Task brief: Filter the listing so that only lines with the word "verwenden" remain.

────────────────────────────────────────

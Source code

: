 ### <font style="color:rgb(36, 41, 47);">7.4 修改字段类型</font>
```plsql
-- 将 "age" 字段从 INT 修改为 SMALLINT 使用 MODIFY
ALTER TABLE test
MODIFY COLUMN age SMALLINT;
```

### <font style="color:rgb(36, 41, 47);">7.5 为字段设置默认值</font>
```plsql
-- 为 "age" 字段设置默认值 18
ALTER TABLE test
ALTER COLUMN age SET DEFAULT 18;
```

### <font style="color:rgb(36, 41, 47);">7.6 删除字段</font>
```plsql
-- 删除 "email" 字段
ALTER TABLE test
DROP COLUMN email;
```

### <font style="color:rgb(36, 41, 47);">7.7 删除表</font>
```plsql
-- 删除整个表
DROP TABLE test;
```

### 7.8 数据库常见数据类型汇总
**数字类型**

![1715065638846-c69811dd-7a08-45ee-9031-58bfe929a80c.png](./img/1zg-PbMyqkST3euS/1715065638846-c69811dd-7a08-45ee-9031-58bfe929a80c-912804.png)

────────────────────────────────────────

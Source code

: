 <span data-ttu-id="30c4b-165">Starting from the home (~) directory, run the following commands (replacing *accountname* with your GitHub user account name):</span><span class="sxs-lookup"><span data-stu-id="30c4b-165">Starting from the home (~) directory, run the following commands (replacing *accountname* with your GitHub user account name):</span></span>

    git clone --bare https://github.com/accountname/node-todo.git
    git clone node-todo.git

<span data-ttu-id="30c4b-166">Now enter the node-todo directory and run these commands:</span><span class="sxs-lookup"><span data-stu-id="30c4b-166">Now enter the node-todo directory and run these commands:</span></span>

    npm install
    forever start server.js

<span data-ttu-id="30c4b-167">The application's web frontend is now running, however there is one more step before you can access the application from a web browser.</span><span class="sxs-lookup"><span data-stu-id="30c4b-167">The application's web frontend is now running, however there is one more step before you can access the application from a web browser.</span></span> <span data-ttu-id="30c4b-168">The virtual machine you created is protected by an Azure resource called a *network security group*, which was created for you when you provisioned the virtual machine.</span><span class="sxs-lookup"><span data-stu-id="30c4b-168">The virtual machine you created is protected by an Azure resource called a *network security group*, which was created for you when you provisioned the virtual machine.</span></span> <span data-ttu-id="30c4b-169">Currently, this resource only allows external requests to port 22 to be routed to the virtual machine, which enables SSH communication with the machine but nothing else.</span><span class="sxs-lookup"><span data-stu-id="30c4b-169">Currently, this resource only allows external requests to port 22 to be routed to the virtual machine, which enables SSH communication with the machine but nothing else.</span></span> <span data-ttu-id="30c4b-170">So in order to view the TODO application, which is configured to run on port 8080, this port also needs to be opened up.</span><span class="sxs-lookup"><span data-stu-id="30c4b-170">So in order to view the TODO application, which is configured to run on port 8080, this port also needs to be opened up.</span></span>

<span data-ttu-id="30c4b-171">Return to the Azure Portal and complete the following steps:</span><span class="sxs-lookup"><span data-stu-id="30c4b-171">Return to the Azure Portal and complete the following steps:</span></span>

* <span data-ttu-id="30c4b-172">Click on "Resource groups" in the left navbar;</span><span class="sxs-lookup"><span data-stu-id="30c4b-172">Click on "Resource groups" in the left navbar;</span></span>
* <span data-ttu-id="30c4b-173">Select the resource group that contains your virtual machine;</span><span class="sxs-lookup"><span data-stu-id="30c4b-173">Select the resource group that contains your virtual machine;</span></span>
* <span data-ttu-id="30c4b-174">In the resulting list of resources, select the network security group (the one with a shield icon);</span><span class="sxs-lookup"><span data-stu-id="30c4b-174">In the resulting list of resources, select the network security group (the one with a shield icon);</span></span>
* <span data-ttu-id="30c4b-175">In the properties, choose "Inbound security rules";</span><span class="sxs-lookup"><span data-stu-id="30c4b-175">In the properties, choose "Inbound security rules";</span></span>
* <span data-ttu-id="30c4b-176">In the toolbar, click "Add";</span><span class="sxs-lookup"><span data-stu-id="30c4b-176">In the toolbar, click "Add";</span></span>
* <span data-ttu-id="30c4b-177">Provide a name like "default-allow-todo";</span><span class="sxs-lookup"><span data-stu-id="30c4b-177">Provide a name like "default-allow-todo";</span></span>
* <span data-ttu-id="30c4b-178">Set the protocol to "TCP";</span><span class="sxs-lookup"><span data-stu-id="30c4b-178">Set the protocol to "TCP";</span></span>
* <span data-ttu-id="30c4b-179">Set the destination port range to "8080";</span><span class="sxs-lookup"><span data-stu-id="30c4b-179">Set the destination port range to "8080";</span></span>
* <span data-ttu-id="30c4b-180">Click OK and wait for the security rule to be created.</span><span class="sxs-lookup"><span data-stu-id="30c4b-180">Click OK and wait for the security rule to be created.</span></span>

────────────────────────────────────────

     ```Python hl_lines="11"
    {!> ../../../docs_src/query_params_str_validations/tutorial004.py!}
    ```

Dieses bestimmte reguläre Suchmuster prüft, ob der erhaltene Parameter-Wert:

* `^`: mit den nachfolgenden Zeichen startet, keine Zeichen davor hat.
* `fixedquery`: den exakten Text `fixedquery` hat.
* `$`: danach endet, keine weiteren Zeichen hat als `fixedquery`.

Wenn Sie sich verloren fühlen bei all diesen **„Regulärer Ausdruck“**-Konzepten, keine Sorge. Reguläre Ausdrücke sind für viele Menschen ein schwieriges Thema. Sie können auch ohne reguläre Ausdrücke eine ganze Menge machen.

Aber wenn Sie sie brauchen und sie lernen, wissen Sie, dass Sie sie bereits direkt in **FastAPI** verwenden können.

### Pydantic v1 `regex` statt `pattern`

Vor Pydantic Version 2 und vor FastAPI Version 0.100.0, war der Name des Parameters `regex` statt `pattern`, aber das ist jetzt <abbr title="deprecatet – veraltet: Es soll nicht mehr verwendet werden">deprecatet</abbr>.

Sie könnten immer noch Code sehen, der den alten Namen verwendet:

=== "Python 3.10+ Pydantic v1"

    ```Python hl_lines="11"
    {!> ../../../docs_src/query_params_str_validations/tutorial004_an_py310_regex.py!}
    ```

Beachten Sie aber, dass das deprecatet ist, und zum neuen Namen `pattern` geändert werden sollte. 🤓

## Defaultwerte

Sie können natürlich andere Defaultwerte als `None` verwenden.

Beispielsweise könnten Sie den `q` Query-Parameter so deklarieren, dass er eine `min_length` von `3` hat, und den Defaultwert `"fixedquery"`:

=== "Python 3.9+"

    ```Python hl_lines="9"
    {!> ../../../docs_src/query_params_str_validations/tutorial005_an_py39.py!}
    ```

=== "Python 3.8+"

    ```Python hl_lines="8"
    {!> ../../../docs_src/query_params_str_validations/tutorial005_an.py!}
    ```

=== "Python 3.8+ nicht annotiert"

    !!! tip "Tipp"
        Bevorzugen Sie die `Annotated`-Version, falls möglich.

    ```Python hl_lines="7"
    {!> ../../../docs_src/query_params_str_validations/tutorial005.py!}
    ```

────────────────────────────────────────

Result of the exercise:
Aber wenn Sie sie brauchen und sie lernen, wissen Sie, dass Sie sie bereits direkt in **FastAPI** verwenden können.
Sie können natürlich andere Defaultwerte als `None` verwenden.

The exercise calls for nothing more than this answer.